• [DATASET RECORDS]:

══════════

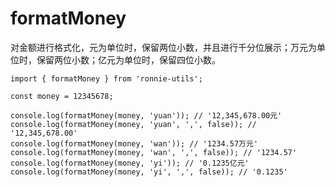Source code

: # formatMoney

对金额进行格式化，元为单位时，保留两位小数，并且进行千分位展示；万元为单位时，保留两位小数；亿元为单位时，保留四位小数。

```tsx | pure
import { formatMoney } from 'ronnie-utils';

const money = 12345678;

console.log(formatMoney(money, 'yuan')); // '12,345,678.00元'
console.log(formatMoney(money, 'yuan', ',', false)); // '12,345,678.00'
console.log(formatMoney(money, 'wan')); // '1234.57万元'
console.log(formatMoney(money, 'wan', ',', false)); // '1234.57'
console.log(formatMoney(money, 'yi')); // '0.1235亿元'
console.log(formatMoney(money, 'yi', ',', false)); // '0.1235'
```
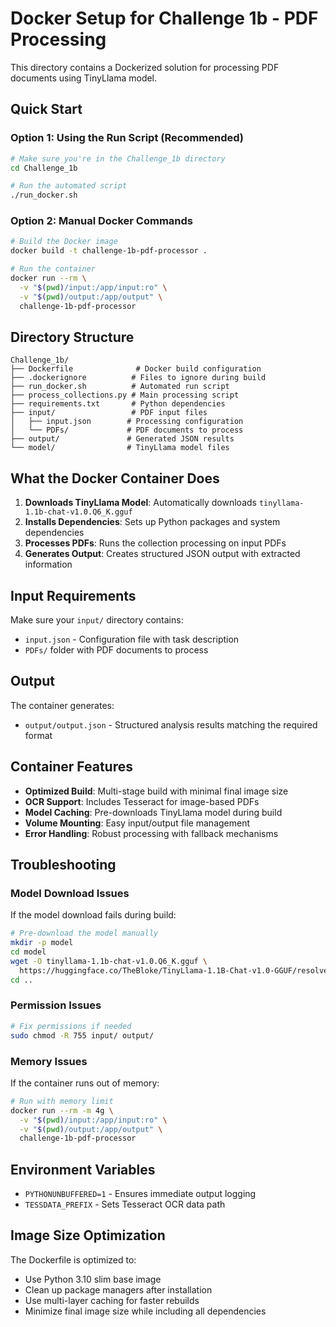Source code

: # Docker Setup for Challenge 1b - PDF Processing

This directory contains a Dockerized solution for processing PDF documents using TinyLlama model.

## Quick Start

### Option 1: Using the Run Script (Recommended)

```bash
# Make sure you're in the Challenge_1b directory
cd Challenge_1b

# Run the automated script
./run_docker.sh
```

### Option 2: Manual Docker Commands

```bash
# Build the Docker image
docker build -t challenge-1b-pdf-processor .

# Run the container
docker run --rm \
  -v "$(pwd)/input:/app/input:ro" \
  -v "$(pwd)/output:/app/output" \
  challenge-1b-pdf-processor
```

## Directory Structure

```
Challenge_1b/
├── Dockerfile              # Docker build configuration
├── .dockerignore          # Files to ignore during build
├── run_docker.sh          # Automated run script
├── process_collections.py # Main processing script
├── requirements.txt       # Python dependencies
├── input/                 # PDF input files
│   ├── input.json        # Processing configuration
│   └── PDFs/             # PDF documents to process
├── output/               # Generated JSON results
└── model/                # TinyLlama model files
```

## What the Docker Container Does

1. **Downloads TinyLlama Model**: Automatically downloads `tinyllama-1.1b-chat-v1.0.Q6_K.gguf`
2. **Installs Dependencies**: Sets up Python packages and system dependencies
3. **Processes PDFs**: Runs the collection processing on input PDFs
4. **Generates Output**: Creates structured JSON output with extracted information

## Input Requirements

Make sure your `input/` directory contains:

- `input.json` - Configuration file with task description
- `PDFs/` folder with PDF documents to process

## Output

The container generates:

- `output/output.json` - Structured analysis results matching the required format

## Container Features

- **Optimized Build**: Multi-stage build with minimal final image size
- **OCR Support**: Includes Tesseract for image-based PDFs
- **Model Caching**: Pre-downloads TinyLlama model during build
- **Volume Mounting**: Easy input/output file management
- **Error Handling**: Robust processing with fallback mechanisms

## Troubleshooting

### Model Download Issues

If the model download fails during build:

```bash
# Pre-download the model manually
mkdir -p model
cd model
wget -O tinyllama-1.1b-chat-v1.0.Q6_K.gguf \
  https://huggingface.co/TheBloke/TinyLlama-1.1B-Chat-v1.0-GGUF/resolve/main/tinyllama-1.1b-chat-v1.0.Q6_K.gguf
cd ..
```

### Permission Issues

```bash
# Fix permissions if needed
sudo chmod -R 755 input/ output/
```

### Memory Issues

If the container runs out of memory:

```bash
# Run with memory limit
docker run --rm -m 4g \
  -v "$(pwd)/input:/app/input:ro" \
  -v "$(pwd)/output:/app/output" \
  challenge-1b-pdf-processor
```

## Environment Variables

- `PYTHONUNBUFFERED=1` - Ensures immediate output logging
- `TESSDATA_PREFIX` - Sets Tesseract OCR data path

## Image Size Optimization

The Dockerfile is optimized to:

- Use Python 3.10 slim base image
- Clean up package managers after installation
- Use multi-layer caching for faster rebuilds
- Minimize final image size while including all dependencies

══════════

• [WHAT YOU WILL DO]: What lines in the data hold the word "downloads"? Return them.

• [SOLUTION TO THIS PROBLEM]:
1. **Downloads TinyLlama Model**: Automatically downloads `tinyllama-1.1b-chat-v1.0.Q6_K.gguf`
- **Model Caching**: Pre-downloads TinyLlama model during build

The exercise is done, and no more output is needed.